Embodiment-specific state representations require normalization. Open X-Embodiment standardized all proprioception to 7-DoF end-effector poses (position + quaternion) in the robot base frame, even for datasets originally recorded in joint space[1]. This enables cross-embodiment transfer: a policy trained on a Franka arm can initialize fine-tuning on a UR5 without rewriting the observation encoder. Provide URDF files and forward kinematics code alongside datasets to enable buyers to recompute poses.
Action space alignment is the hardest cross-embodiment problem.

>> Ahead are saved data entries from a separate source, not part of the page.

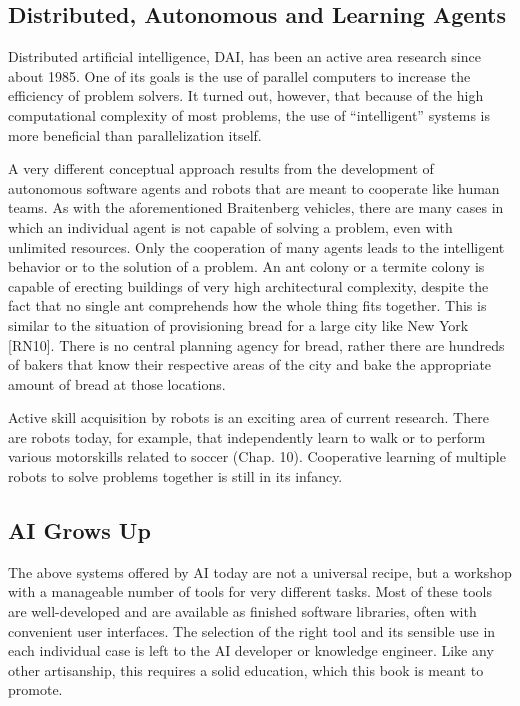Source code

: \documentclass[10pt]{book}
\begin{document}
\subsection{Distributed, Autonomous and Learning Agents}
Distributed artificial intelligence, DAI, has been an active area research since about 1985. One of its goals is the use of parallel computers to increase the efficiency of problem solvers. It turned out, however, that because of the high computational complexity of most problems, the use of ``intelligent'' systems is more beneficial than parallelization itself.

A very different conceptual approach results from the development of autonomous software agents and robots that are meant to cooperate like human teams. As with the aforementioned Braitenberg vehicles, there are many cases in which an individual agent is not capable of solving a problem, even with unlimited resources. Only the cooperation of many agents leads to the intelligent behavior or to the solution of a problem. An ant colony or a termite colony is capable of erecting buildings of very high architectural complexity, despite the fact that no single ant comprehends how the whole thing fits together. This is similar to the situation of provisioning bread for a large city like New York [RN10]. There is no central planning agency for bread, rather there are hundreds of bakers that know their respective areas of the city and bake the appropriate amount of bread at those locations.

Active skill acquisition by robots is an exciting area of current research. There are robots today, for example, that independently learn to walk or to perform various motorskills related to soccer (Chap. 10). Cooperative learning of multiple robots to solve problems together is still in its infancy.
\subsection{AI Grows Up}
The above systems offered by AI today are not a universal recipe, but a workshop with a manageable number of tools for very different tasks. Most of these tools are well-developed and are available as finished software libraries, often with convenient user interfaces. The selection of the right tool and its sensible use in each individual case is left to the AI developer or knowledge engineer. Like any other artisanship, this requires a solid education, which this book is meant to promote.
\end{document}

RT-1 uses 7-DoF delta end-effector actions (dx, dy, dz, droll, dpitch, dyaw, gripper)[4]. Diffusion Policy uses absolute joint positions[8]. OpenVLA uses 7-DoF delta end-effector actions in the base frame[3]. Provide action conversion scripts (joint-to-EE, absolute-to-delta) and document the action space in a `dataset_card.md` file following Datasheets for Datasets conventions.
Language Annotation Best Practices
Instruction granularity affects policy generalization. RT-1 used task-level instructions (`pick up the apple`) that describe the goal but not the motion plan[4]. RT-2 added step-level instructions (`move gripper above apple`, `close gripper`) to enable finer-grained control[6]. Task-level instructions produce policies that plan full trajectories; step-level instructions enable reactive re-planning but require 3-5× more annotation effort.

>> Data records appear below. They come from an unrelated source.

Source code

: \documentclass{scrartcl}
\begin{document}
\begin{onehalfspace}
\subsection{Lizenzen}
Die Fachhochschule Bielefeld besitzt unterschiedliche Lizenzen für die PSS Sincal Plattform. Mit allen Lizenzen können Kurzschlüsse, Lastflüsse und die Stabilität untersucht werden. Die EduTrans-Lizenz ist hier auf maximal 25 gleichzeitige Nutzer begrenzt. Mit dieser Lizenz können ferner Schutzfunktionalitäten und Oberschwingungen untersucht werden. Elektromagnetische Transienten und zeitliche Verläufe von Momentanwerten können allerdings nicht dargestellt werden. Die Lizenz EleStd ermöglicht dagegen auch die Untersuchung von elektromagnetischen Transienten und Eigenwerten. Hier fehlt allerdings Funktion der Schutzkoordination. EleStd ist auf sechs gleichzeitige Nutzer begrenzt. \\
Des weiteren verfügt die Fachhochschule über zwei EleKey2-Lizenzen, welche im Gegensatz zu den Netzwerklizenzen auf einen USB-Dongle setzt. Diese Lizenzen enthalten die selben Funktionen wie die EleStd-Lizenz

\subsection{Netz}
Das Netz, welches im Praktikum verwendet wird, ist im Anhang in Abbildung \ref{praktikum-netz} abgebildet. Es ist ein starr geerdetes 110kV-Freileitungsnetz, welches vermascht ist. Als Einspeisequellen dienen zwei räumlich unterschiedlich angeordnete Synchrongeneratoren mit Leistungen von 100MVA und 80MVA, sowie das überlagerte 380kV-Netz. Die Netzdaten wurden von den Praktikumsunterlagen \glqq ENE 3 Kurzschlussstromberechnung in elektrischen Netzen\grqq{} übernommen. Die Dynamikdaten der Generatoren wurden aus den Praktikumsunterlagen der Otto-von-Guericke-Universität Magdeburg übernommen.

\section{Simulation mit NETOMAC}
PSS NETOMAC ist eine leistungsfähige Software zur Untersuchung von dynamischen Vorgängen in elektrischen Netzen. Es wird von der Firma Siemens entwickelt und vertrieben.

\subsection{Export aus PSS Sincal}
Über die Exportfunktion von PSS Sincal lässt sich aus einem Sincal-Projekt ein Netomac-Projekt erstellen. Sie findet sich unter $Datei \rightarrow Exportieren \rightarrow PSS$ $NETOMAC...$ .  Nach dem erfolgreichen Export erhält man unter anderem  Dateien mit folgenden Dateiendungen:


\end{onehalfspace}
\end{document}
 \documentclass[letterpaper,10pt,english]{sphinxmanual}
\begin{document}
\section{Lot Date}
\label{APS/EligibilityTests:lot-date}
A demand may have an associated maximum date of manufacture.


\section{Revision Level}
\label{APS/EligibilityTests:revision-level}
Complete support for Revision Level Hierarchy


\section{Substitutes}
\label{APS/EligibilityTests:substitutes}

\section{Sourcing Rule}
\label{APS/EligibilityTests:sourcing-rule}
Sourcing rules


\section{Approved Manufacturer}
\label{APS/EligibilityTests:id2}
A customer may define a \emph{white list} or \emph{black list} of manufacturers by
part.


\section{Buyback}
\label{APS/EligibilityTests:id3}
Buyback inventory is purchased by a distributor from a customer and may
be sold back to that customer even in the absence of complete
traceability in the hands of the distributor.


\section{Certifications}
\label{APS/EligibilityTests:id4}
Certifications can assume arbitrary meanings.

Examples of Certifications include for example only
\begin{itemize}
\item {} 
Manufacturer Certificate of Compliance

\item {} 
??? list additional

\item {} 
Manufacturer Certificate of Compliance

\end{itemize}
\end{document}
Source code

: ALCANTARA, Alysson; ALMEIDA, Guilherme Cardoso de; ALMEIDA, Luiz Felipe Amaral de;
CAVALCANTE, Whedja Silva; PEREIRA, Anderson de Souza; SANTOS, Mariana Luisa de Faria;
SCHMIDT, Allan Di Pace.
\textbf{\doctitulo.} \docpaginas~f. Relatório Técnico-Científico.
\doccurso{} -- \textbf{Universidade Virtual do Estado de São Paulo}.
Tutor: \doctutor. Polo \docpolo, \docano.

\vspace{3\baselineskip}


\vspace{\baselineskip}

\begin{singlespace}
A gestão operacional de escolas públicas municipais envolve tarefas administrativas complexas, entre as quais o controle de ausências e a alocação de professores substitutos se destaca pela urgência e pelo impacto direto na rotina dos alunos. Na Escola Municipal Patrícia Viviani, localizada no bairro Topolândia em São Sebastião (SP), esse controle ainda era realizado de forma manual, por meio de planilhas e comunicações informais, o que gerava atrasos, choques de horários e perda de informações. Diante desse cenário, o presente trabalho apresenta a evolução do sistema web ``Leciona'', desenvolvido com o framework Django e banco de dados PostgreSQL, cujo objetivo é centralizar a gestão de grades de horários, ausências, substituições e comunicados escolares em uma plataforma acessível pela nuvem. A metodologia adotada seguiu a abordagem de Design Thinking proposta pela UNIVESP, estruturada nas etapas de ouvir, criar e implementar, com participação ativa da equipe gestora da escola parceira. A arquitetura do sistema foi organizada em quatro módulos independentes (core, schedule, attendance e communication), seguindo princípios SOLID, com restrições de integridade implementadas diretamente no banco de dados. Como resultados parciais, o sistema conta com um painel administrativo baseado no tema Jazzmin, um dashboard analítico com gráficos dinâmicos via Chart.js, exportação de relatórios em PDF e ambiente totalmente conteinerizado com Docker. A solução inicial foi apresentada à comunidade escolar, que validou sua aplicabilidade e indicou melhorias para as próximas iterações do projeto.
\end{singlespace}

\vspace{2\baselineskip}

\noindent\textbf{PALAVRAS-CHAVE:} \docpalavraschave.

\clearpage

Lexical diversity prevents overfitting to phrasing. BridgeData V2 collected 3-5 paraphrases per task: `pick up the red block`, `grasp the red cube`, `grab the red object`[5]. Models trained on single-phrasing datasets fail when users issue synonymous commands. Use template-based generation (`{action} the {color} {object}`) to bootstrap diversity, then manually filter unnatural combinations.
Negation and failure cases improve robustness. RT-2 included 5% negative examples with instructions like `do not pick up the apple` paired with trajectories that avoid the target object[6]. Without negative examples, models cannot distinguish between `pick up the apple` and `pick up anything except the apple`. Annotate failure trajectories (dropped objects, collisions) with failure-mode labels (`gripper missed target`, `object slipped`) to enable failure-aware training.

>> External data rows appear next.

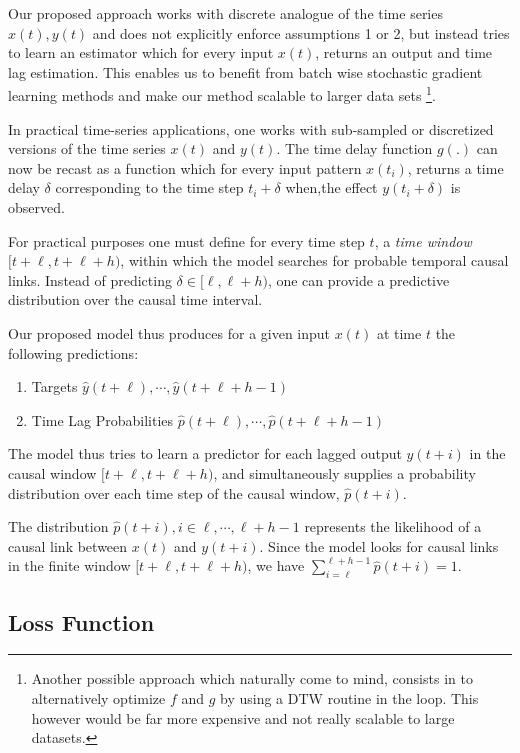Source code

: \documentclass[envcountsect,runningheads]{llncs}
\theoremstyle{etoile}
\begin{document}
Our proposed approach works with discrete analogue of the time series $x(t), y(t)$ 
and does not explicitly enforce assumptions 1 or 2, but instead tries to learn an 
estimator which for every input $x(t)$, returns an output and time lag estimation. 
This enables us to benefit from batch wise stochastic gradient learning methods and 
make our method scalable to larger data sets \footnote{Another possible approach which 
naturally come to mind, consists in to alternatively optimize $f$ and $g$ by using a 
DTW routine in the loop. This however would be far more expensive and not 
really scalable to large datasets.}.

In practical time-series applications, one works with sub-sampled or discretized versions of the time 
series $x(t)$ and $y(t)$. The time delay function $g(.)$ can now be recast as a function which for 
every input pattern $x(t_i)$, returns a time delay $\delta$ corresponding to the time step 
$t_i + \delta$ when,the effect $y(t_i + \delta)$ is observed.

For practical purposes one must define for every time step $t$, a \emph{time window} 
$[t+\ell, t+\ell+h)$, within which the model searches for probable temporal causal links. 
Instead of predicting $\delta \in [\ell, \ell+h)$, one can provide a predictive distribution 
over the causal time interval.

Our proposed model thus produces for a given input $x(t)$ at time $t$ the following predictions:

\begin{enumerate}
\item Targets $\hat{y}(t+\ell), \cdots, \hat{y}(t+\ell+h-1)$
\item Time Lag Probabilities $\hat{p}(t+\ell), \cdots, \hat{p}(t+\ell+h-1)$
\end{enumerate}

The model thus tries to learn a predictor for each lagged output $y(t+i)$ in the causal window 
$[t+\ell, t+\ell+h)$, and simultaneously supplies a probability distribution over each time step 
of the causal window, $\hat{p}(t+i)$.

The distribution $\hat{p}(t+i), i \in {\ell, \cdots, \ell+h-1}$ represents the 
likelihood of a causal link between $x(t)$ and $y(t+i)$. Since the model looks
for causal links in the finite window $[t+\ell, t+\ell+h)$, we have 
$\sum^{\ell+h-1}_{i = \ell}{\hat{p}(t + i)} = 1$.


\subsection{Loss Function}
\end{document}

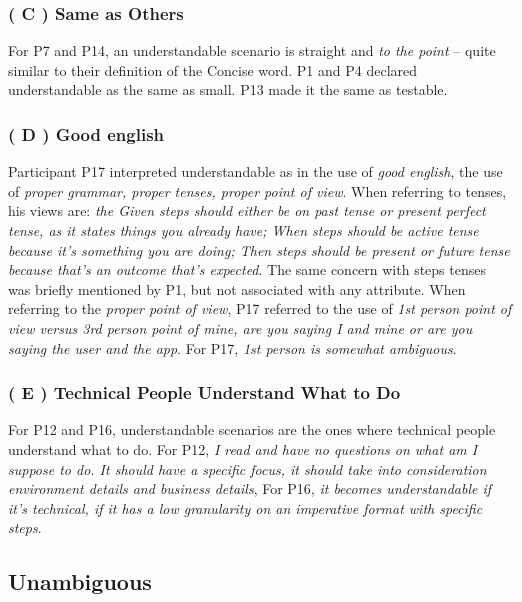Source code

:\subsubsection{\textbf{( C ) Same as Others}}
For P7 and P14, an understandable scenario is straight and \textit{to the point} -- quite similar to their definition of the Concise word. P1 and P4 declared understandable as the same as small. P13 made it the same as testable.

\subsubsection{\textbf{( D ) Good english}}
Participant P17 interpreted understandable as in the use of \textit{good english}, the use of \textit{proper grammar, proper tenses, proper point of view}. When referring to tenses, his views are: \textit{the Given steps should either be on past tense or present perfect tense, as it states things you already have; When steps should be active tense because it's something you are doing; Then steps should be present or future tense because that's an outcome that's expected}. The same concern with steps tenses was briefly mentioned by P1, but not associated with any attribute. When referring to the \textit{proper point of view}, P17 referred to the use of \textit{1st person point of view versus 3rd person point of mine, are you saying \textit{I} and \textit{mine} or are you saying \textit{the user} and \textit{the app}}. For P17, \textit{1st person is somewhat ambiguous}.

\subsubsection{\textbf{( E ) Technical People Understand What to Do}}
For P12 and P16, understandable scenarios are the ones where technical people understand what to do. For P12, \textit{I read and have no questions on what am I suppose to do. It should have a specific focus, it should take into consideration environment details and business details}, For P16, \textit{it becomes understandable if it's technical, if it has a low granularity on an imperative format with specific steps}.

\subsection{Unambiguous}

Storage, Versioning, and Provenance Tracking
Dataset versioning is mandatory for reproducibility. BridgeData V2 is the second release of BridgeData, adding 45,000 trajectories and depth modality to the original 15,000-trajectory release[5]. Use semantic versioning (v1.0.0, v1.1.0, v2.0.0) and document changes in a `CHANGELOG.md` file. Hugging Face Datasets supports dataset versioning via Git tags, enabling buyers to pin to specific versions in training scripts[16].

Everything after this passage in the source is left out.